# Requirement
Restate word for word the lines in the listing below, starting at the line containing "serve in this" and ending at the line containing "associated with pain", both included; leave out the rest.

# Recorded data
-*-*-
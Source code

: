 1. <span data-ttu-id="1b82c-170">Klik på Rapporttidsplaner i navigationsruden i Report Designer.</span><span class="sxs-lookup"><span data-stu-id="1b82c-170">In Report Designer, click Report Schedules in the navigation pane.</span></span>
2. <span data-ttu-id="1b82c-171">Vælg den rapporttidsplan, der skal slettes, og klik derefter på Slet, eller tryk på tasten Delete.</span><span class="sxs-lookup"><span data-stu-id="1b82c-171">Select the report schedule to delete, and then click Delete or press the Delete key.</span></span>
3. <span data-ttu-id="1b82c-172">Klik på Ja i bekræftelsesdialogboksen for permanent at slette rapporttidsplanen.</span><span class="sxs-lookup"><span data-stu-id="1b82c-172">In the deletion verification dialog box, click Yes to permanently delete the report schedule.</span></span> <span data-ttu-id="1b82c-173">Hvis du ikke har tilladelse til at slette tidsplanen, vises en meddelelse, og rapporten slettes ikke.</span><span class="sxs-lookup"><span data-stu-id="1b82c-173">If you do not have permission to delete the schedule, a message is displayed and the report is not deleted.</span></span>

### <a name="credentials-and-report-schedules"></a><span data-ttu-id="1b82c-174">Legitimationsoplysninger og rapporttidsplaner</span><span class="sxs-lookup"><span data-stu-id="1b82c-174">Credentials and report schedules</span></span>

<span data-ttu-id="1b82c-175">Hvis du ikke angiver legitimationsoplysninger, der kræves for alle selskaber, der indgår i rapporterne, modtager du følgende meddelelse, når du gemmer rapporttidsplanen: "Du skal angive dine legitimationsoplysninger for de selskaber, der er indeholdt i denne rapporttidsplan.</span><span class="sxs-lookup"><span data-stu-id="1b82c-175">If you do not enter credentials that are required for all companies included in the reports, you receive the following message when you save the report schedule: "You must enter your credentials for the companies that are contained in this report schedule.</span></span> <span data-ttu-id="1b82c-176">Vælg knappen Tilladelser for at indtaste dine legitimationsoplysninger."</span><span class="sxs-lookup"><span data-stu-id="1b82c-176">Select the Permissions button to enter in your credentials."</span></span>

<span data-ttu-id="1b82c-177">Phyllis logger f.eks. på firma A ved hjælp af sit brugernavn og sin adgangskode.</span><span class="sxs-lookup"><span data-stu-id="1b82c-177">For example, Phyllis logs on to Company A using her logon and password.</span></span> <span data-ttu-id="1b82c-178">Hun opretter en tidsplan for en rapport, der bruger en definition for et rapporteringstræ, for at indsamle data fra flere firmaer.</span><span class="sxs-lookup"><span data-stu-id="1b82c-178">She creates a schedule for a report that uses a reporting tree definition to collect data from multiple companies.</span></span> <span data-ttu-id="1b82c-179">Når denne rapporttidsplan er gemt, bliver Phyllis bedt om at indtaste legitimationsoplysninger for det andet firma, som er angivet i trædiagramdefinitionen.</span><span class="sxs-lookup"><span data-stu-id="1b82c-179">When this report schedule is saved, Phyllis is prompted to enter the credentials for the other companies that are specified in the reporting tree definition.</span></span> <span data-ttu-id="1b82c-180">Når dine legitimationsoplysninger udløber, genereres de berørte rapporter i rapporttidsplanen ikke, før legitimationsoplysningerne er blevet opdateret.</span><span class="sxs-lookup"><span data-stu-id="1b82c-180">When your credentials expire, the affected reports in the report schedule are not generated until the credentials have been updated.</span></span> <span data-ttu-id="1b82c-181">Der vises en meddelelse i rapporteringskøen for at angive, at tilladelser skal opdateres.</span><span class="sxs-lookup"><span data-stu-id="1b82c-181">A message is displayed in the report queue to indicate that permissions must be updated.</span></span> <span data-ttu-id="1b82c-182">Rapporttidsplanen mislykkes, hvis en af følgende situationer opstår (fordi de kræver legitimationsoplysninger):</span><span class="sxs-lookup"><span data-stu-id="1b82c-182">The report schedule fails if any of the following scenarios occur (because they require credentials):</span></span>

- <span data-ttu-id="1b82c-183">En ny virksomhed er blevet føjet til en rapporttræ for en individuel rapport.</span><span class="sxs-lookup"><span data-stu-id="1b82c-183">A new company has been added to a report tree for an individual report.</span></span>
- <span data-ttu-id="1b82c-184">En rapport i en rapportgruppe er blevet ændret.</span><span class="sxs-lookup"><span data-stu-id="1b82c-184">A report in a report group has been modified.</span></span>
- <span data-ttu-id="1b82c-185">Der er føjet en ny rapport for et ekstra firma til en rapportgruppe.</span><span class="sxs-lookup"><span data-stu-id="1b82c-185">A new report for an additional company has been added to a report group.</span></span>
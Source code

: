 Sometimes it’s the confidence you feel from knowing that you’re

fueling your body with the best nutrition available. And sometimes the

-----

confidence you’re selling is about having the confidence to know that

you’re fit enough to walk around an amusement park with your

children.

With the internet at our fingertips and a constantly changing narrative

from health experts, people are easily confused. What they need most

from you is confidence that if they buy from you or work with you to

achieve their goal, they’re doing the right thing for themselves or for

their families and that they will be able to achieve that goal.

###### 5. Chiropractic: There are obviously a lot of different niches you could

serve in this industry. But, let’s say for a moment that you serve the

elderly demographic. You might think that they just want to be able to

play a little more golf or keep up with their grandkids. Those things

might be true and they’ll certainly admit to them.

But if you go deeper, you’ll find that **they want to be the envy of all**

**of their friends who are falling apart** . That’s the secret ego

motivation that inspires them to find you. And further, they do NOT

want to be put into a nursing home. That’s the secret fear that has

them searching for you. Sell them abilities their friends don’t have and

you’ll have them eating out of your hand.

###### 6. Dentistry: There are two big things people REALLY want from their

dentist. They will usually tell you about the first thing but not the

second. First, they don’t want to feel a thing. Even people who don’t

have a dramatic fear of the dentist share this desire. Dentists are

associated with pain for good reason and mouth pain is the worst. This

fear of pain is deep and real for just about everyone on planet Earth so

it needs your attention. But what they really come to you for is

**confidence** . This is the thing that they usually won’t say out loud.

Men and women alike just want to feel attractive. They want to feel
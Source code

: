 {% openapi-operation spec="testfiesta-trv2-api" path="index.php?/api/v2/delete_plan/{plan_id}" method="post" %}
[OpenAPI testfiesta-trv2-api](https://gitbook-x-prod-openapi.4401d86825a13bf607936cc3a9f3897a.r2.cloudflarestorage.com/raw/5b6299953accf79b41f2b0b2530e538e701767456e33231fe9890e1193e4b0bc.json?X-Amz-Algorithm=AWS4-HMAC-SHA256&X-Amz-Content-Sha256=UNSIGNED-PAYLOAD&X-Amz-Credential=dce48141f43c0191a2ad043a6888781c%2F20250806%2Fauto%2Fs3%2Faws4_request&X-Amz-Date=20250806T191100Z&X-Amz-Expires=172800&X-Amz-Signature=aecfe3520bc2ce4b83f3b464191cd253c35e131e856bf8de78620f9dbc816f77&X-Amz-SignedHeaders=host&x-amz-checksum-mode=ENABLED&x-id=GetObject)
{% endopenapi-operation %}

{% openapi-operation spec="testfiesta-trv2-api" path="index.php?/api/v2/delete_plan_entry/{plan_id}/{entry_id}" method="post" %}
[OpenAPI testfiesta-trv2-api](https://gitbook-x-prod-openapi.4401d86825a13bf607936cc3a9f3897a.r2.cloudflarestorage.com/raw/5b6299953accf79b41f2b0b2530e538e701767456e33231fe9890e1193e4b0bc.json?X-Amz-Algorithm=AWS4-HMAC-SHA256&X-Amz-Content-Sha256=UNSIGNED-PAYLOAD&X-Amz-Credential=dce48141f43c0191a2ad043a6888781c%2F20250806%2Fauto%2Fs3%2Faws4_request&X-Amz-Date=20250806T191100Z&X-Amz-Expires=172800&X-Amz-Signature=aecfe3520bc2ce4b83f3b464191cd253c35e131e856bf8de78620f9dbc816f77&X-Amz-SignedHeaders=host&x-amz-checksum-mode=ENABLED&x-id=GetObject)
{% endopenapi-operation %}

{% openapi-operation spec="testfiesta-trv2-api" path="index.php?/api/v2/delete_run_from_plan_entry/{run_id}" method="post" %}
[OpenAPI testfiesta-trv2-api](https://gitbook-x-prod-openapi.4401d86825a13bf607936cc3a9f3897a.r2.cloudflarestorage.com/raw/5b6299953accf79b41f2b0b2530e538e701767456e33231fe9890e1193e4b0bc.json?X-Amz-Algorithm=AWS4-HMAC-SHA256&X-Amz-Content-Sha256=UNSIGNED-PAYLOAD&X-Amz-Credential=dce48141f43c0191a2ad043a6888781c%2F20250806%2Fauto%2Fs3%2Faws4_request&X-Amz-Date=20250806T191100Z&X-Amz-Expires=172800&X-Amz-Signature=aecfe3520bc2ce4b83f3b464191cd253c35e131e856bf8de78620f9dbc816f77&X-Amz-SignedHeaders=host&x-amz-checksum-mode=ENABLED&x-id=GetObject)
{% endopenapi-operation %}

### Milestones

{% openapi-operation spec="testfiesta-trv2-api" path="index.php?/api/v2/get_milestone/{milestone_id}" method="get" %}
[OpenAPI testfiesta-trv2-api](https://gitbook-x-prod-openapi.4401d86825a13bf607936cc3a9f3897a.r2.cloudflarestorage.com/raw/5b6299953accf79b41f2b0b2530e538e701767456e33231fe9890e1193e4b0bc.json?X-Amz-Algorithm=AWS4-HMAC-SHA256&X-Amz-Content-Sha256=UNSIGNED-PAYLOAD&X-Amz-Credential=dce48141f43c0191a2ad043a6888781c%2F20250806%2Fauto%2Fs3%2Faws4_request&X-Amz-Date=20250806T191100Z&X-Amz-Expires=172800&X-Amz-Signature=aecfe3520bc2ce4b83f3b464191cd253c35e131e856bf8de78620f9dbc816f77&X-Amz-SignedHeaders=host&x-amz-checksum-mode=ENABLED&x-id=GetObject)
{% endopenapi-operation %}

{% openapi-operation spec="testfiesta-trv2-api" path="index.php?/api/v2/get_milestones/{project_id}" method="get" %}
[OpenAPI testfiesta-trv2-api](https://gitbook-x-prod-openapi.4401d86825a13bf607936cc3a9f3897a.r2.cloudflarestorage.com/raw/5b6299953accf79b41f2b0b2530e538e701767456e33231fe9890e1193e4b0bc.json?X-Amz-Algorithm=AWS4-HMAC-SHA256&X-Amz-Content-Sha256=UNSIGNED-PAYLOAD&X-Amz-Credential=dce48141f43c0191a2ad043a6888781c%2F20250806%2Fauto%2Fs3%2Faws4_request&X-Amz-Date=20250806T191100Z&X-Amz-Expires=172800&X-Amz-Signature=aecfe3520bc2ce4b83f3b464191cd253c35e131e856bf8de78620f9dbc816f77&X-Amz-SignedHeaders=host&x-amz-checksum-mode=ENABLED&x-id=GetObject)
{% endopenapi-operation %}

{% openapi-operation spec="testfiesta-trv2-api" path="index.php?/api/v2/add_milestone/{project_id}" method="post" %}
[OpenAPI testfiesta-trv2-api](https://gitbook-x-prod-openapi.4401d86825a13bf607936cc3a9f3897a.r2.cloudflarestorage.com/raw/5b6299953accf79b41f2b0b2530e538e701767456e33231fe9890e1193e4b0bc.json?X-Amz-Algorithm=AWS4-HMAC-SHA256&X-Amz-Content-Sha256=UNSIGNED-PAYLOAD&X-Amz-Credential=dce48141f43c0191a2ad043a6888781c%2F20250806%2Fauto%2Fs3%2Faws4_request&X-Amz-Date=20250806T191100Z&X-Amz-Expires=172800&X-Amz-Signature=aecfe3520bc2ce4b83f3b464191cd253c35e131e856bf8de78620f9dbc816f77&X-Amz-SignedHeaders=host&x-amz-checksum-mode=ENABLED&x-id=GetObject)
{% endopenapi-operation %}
-*-*-
# Completed exercise
serve in this industry. But, let’s say for a moment that you serve the

elderly demographic. You might think that they just want to be able to

play a little more golf or keep up with their grandkids. Those things

might be true and they’ll certainly admit to them.

But if you go deeper, you’ll find that **they want to be the envy of all**

**of their friends who are falling apart** . That’s the secret ego

motivation that inspires them to find you. And further, they do NOT

want to be put into a nursing home. That’s the secret fear that has

them searching for you. Sell them abilities their friends don’t have and

you’ll have them eating out of your hand.

###### 6. Dentistry: There are two big things people REALLY want from their

dentist. They will usually tell you about the first thing but not the

second. First, they don’t want to feel a thing. Even people who don’t

have a dramatic fear of the dentist share this desire. Dentists are

associated with pain for good reason and mouth pain is the worst. This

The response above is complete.